Una póliza de un seguro multi-riesgo convencional como la que se suscribe en casi todos los hogares no suele cubrir objetos que superen cierto valor. Si se poseen bienes muy preciados, la mejor manera de protegerlos es declararlos al contratar el seguro para que en el documento se recoja expresamente.

Se consideran bienes especiales a efectos de un seguro aquellos enseres, muebles u objetos cuyo valor sea superior a un importe determinado o que tengan un valor especial por motivos derivados de su antigüedad, características, calidad artística... Se inscriben, pues, dentro de este apartado cuadros, tapices, alfombras, joyas, objetos de plata, obras de arte, incunables, abrigos de piel, colecciones filatélicas y numismáticas, etc. 

Condiciones de cada compañía
De cualquier manera, hay que tener en cuenta que cada entidad aseguradora dispone sus condiciones para cada seguro. De hecho, algunas compañías consideran bienes especiales los equipos audiovisuales, de fotografía e informáticos. 

El valor unitario a partir del cual un objeto pasa a tener categoría de "bien de gran valor" también varía según las compañías aseguradoras y de las características de los propios bienes. Así, algunas entidades incluyen dentro de los bienes especiales a los incunables, independientemente de su antigüedad o su valor artístico y monetario. 

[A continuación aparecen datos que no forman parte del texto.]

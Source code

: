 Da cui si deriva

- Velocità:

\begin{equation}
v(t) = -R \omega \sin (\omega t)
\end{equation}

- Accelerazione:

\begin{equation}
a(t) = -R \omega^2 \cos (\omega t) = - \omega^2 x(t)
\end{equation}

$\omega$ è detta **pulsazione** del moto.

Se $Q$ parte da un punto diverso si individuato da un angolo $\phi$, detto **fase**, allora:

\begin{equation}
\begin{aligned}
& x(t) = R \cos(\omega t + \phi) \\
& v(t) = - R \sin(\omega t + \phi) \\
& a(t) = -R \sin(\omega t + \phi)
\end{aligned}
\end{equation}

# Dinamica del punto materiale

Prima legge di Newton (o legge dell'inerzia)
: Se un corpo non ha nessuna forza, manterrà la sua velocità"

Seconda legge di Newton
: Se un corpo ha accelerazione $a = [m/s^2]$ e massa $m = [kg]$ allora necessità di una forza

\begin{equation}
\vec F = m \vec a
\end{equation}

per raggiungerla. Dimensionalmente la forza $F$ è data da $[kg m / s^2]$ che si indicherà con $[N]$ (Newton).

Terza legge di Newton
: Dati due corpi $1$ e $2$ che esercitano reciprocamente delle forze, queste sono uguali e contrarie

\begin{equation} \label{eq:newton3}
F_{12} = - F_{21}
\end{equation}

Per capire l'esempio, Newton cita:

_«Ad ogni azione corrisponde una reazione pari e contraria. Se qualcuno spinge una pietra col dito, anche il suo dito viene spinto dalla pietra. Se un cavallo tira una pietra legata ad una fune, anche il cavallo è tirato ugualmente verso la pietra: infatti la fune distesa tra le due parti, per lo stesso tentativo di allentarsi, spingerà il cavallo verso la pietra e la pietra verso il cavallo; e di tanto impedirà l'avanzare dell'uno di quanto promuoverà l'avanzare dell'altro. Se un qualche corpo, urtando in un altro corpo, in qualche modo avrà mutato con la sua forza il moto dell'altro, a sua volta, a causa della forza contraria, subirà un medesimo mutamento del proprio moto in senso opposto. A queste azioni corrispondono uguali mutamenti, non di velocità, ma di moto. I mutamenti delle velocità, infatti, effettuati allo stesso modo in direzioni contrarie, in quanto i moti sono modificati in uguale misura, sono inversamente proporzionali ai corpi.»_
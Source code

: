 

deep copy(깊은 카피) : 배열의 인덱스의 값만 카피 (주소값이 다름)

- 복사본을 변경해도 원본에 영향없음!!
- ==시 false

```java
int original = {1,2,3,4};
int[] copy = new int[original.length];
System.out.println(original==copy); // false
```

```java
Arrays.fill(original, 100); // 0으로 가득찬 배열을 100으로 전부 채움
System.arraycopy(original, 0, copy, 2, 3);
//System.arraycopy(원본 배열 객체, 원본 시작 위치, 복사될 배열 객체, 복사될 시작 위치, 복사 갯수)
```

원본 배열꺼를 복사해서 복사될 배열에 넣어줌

Los cuadros, por el contrario, normalmente sólo se consideran como bienes de gran valor cuando su precio de mercado es, al menos, superior a 6.000 euros . Antigüedades y otros objetos como los aludidos anteriormente pueden ser incluidos dentro de los bienes especiales sencillamente si su precio ronda los 2.000 euros.

Prima correspondiente
Sea cual fuera la naturaleza del bien de gran valor, para que su robo, daño o deterioro quede cubierto por una póliza de seguros, deberá estar recogido de ese modo expresamente en el documento. Para que la aseguradora se haga cargo de su responsabilidad, evidentemente el tomador del seguro deberá haber satisfecho los importes correspondientes a la prima de su cobertura. 

Como siempre, es recomendable observar lo que antes se llamaba "letra pequeña", que hoy no es otra cosa que los pormenores que afectan a las condiciones generales del seguro, ya que, por alguna razón, este tipo de bienes pueden quedar excluidos para alguna contingencia. Como ejemplo, a la hora de contratar la cobertura de robo, hay que saber que no es lo mismo un robo -cuando media la fuerza sobre cosas para sustraer algún bien-, que un hurto -cuando no interviene la fuerza- o un atraco o expoliación -cuando se intimida o fuerza a las personas. Son conceptos que pueden parecer sinónimos pero que conviene distinguir para cerciorarse de las coberturas y las exclusiones de la póliza.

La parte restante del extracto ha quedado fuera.